» **WHAT YOU NEED TO DO**
State how many lines in this listing include the word "MMXSupport", and nothing else.

*** Opening of STORED DATA ***

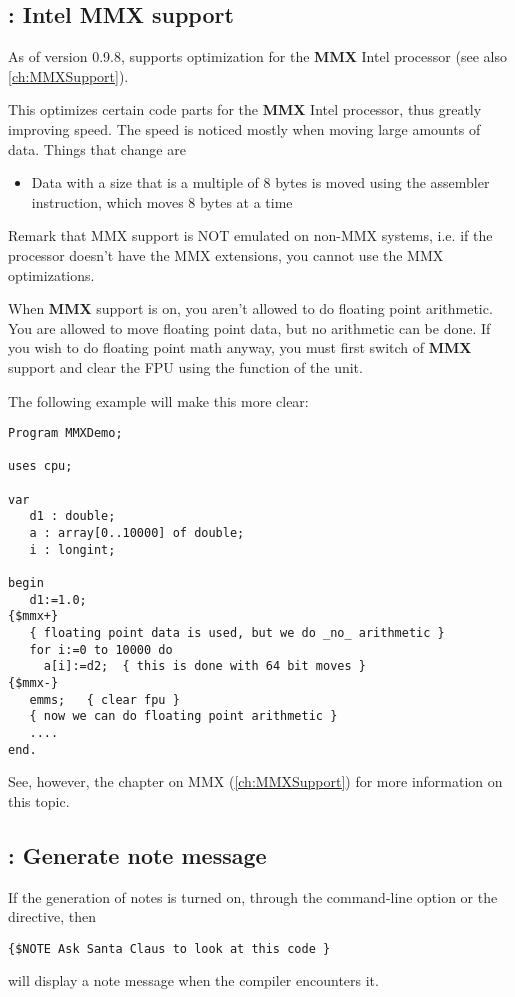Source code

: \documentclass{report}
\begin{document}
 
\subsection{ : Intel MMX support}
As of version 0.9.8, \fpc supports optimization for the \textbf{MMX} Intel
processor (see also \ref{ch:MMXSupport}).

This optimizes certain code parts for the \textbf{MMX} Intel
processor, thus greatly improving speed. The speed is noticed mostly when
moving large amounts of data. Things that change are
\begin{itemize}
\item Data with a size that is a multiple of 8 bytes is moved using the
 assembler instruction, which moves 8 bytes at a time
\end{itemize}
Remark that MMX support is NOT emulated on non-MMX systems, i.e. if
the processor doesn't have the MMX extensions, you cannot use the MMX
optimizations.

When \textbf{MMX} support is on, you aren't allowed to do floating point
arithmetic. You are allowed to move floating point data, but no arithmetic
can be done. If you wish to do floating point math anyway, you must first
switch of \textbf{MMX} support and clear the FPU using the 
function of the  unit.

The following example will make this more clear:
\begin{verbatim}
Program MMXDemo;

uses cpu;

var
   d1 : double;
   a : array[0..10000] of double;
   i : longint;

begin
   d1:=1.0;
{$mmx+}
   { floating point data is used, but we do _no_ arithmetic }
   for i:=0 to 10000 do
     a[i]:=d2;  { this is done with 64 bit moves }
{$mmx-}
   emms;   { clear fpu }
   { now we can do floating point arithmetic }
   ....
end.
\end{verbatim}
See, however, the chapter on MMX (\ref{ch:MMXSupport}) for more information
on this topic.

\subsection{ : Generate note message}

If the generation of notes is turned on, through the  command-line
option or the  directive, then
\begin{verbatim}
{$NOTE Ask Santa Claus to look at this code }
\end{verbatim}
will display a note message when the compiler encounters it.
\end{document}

*** Close of STORED DATA ***
*** Opening of STORED DATA ***

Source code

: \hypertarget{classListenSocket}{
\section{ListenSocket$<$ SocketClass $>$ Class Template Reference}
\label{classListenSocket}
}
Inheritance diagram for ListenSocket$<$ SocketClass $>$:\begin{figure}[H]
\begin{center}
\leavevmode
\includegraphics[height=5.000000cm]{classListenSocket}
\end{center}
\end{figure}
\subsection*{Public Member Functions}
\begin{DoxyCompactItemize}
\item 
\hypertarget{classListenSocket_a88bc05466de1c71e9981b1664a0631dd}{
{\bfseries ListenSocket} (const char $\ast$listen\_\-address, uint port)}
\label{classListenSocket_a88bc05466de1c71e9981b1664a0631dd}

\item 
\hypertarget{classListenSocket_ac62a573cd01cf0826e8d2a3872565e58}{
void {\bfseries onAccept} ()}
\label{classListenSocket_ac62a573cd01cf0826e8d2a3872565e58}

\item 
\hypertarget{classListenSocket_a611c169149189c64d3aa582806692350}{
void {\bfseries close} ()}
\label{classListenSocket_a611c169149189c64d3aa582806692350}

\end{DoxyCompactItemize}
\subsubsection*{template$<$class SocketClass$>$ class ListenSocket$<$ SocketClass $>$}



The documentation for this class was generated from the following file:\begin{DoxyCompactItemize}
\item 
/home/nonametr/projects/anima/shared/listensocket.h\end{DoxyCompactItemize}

*** Close of STORED DATA ***

» **ANSWER SECTION**
2